Not useful for text criticism unless they represent an entire branch; hence
eliminatio lectionum singularium.
- Greek and Latin letters In stemmata and critical apparatus, often
lower-case Greek sigla (sg. siglum) represent hypothetical
texts, upper-case Latin letters represent extant manuscripts, and lower-case Latin
letters represent lost texts that are known to have existed at one time.
- Paradosis Best reading, in the sense of most likely to have been the
ancestor of all attested readings. Also called alpha. This may be later
than the authorial text, and editors may be able to impute readings to an authorial
text on the basis of external evidence beyond what the direct manuscript evidence
allows us to reconstruct for the paradosis.
- Basic Text Lixačev’s osnovnoj tekst. See his
Tekstologija 495–96 and Ostrowski’s objections 1981: 25–26.
Principles
- Recentiores, non deteriores Younger manuscripts are not automatically
textually secondary or otherwise inferior. A younger manuscript may witness an older
stage of the text than an older witness. This principle is associated with Giorgio
Pasquali.
- Lectio difficilior probior Prefer the more difficult reading.
- Lectio brevior potior Favor the briefer reading.
- Usus scribendi Editors should be sensitive to norms and habits that are
typical of times or places or schools of writing.

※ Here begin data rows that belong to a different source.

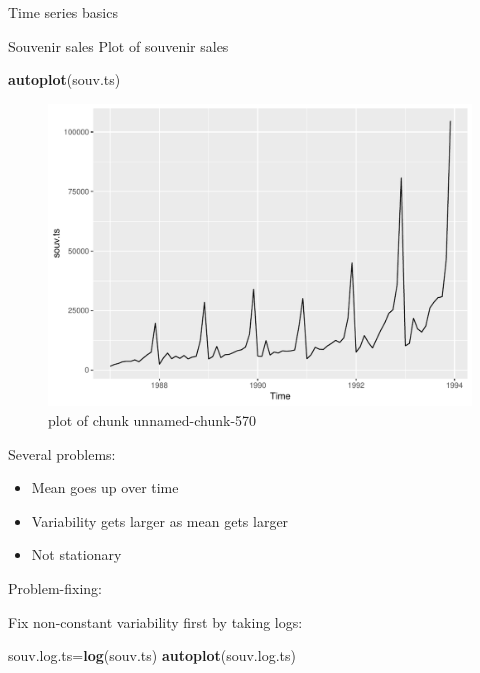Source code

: \documentclass[ignorenonframetext,]{beamer}
\newenvironment{Shaded}{\begin{snugshade}}{\end{snugshade}}
\newcommand{\KeywordTok}[1]{\textcolor[rgb]{0.13,0.29,0.53}{\textbf{#1}}}
\newcommand{\NormalTok}[1]{#1}
\providecommand{\tightlist}{%
  \setlength{\itemsep}{0pt}\setlength{\parskip}{0pt}}
\begin{document}
\begin{frame}[fragile]{Time series basics}
\begin{block}{Souvenir sales}
Plot of souvenir sales

\begin{Shaded}
\begin{Highlighting}[]
\KeywordTok{autoplot}\NormalTok{(souv.ts)}
\end{Highlighting}
\end{Shaded}

\begin{figure}
\centering
\includegraphics{figure/unnamed-chunk-570-1.pdf}
\caption{plot of chunk unnamed-chunk-570}
\end{figure}

Several problems:

\begin{itemize}
\tightlist
\item
  Mean goes up over time
\item
  Variability gets larger as mean gets larger
\item
  Not stationary
\end{itemize}

Problem-fixing:

Fix non-constant variability first by taking logs:

\begin{Shaded}
\begin{Highlighting}[]
\NormalTok{souv.log.ts=}\KeywordTok{log}\NormalTok{(souv.ts)}
\KeywordTok{autoplot}\NormalTok{(souv.log.ts)}
\end{Highlighting}
\end{Shaded}


\end{block}
\end{frame}
\end{document}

- Choose the reading that explains the others
Copying errors are usually mechanical but can also result from scribe’s
misunderstanding the exemplar. When those possibilities have been eliminated or
are unlikely, then one must consider the likelihood that variant readings are
the result of scribes independently trying to correct what they perceive to be
an error in their common exemplar.
(Ostrowski 2009: 187)
References
- Lixačev Lixačev, Dmitrij Sergeevič. Tekstologija: na materiale
russkoj literatury X–XVII vekov. 2nd ed. Leningrad: Nauka, 1983.

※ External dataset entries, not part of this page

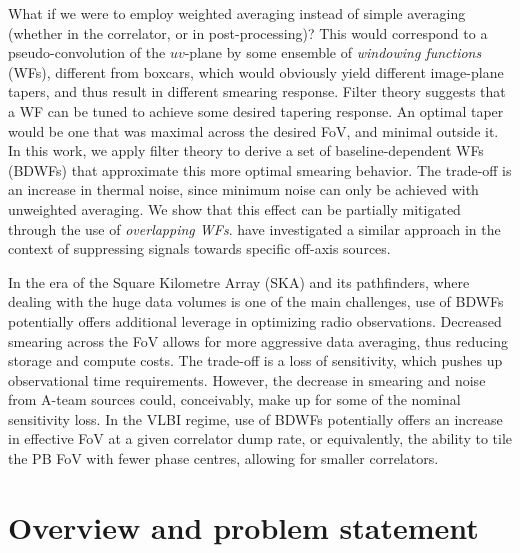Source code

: \documentclass[useAMS,usenatbib]{mn2e}
\begin{document}
What if we were to employ weighted averaging instead of simple averaging (whether in the correlator, or in post-processing)? 
This would correspond to a  pseudo-convolution of the $uv$-plane by some ensemble of \emph{windowing functions} (WFs), 
different from boxcars, which would obviously yield different image-plane tapers, and thus result in different 
smearing response. Filter theory suggests that a WF can be tuned to achieve some desired tapering response. 
An optimal taper would be one that was maximal across the desired FoV, and minimal outside it. In this work, 
we apply filter theory to derive a set of baseline-dependent WFs (BDWFs) that approximate this more optimal smearing 
behavior. The trade-off is an increase in thermal noise, since minimum noise can only be achieved with 
unweighted averaging. We show that this effect can be partially mitigated through the use of \emph{overlapping WFs}. 
\citet{offringa-filtering} have investigated a similar approach in the context of suppressing signals towards specific off-axis
sources. 

In the era of the Square Kilometre Array (SKA) and its pathfinders, where dealing with the huge data volumes is one of
the main challenges, use of BDWFs potentially offers additional leverage in optimizing radio observations. 
Decreased smearing across the FoV allows for more aggressive data averaging, thus reducing storage and compute costs. 
The trade-off is a loss of sensitivity, which pushes up observational time requirements. However, the decrease in smearing
and noise from A-team sources could, conceivably, make up for some of the nominal sensitivity loss. 
In the VLBI regime, use of BDWFs potentially offers an increase in effective FoV at a given correlator dump rate, or 
equivalently, the ability to tile the PB FoV with fewer phase centres, allowing
for smaller correlators.

\section{Overview and problem statement}
\end{document}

- Maas Paul Maas. Textual criticism. Tr. Barbara Flower.
Oxford: Clarendon. 1958. (Originally published as Textkritik in 1927 as
Part VII of Gercke-Norden, Einleitung in die Altertumswissenschaft,
Vol. I, 3rd ed. Second edition Leipzig: B. G. Teubner, 1949. Third edition Leipzig:
B. G. Teubner, 1957.)
- Ostrowski 1981 Donald Ostrowski.
Textual Criticism and the
Povest′ vremennykh let: Some Theoretical Considerations.

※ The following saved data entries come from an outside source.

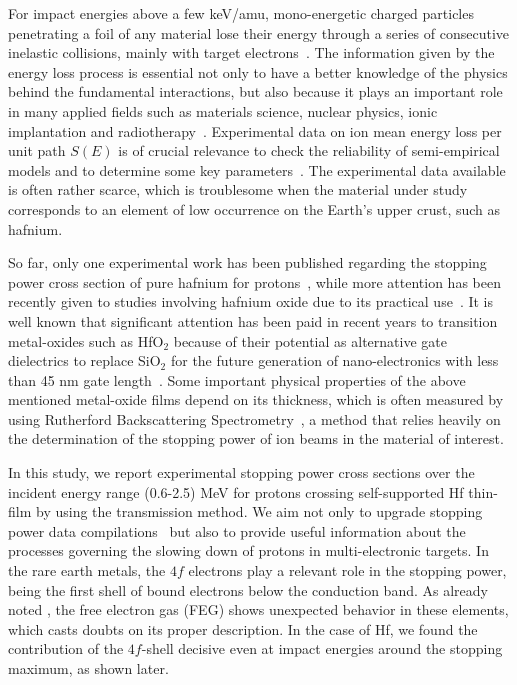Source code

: \documentclass[aps,pra,reprint,groupedaddress,showpacs,showkeys]{revtex4-1}
\begin{document}
For impact energies above a few keV/amu, mono-energetic charged 
particles penetrating a foil of any material lose their energy through 
a series of consecutive inelastic collisions, mainly with target 
electrons~\cite{Chu01,Sigmund}. The information given by the energy 
loss process is essential not only to have a better knowledge of the 
physics behind the fundamental interactions, but also because it plays 
an important role in many applied fields such as materials science, 
nuclear physics, ionic implantation and radiotherapy~\cite{Sigmund,Schardt}. 
Experimental data on ion mean energy loss per unit path $S(E)$ is of 
crucial relevance to check the reliability of semi-empirical models and 
to determine some key parameters~\cite{Diwan,Damache04,Damache02}. The 
experimental data available is often rather scarce, which is troublesome 
when the material under study corresponds to an element of low 
occurrence on the Earth's upper crust, such as hafnium.

So far, only one experimental work has been published regarding the 
stopping power cross section of pure hafnium for protons~\cite{Sirotinin}, 
while more attention has been recently given to studies involving 
hafnium oxide due to its practical use~\cite{Abril,Behar,Primetzhofer,Roth}. 
It is well known that significant attention has been paid in recent 
years to transition metal-oxides such as HfO$_2$ because of their 
potential as alternative gate dielectrics to replace SiO$_2$ for the 
future generation of nano-electronics with less than 45 nm gate 
length~\cite{Choi,Robertson}. Some important physical properties of the 
above mentioned metal-oxide films depend on its thickness, which is 
often measured by using Rutherford Backscattering Spectrometry~\cite{Alfassi01,Tesmer01}, 
a method that relies heavily on the determination of the stopping power 
of ion beams in the material of interest.

In this study, we report experimental stopping power cross sections 
over the incident energy range (0.6-2.5) MeV for protons crossing 
self-supported Hf thin-film by using the transmission method. We aim 
not only to upgrade stopping power data compilations~\cite{HPaul03,mondim17} 
but also to provide useful information about the processes governing 
the slowing down of protons in multi-electronic targets. In the rare 
earth metals, the $4f$ electrons play a relevant role in the stopping 
power, being the first shell of bound electrons below the conduction 
band. As already noted \cite{Roth17}, the free electron gas (FEG) shows 
unexpected behavior in these elements, which casts doubts on its proper 
description. In the case of Hf, we found the contribution of the 
$4f$-shell decisive even at impact energies around the stopping maximum, 
as shown later.
\end{document}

Harvard Ukrainian studies V: 1. March 1981. 11–31.
- Ostrowski 2009 Donald Ostrowski.
The application of biblical exegesis
to the study of Rus′ chronicles.
Medieval Slavonic studies (New perspectives for research) - Études slaves
médiévales (nouvelles perspectives de recherche). Ed. Juan Antonio
Alvarez-Pedroza and Susana Torres Prieto. Collection historique de l'Institut
d'études slaves, 43. Paris: Institut d’Études Slaves, 2009. 169–91.
- Pasquali Giorgio Pasquali. Storia della tradizione e critica del
testo. Florence: Felice le Monnier, 1934.
- Trovato, Paolo. Everything you always wanted to know about
Lachmann’s method. A non-standard handbook of genealogical textual
criticism in the age of post-structuralism, cladistics, and copy-text. Tr. Federico
Poole. Revised ed. Padua: Webster srl, 2017.
I am grateful to Helena Bermúdez Sabel for comments and suggestions.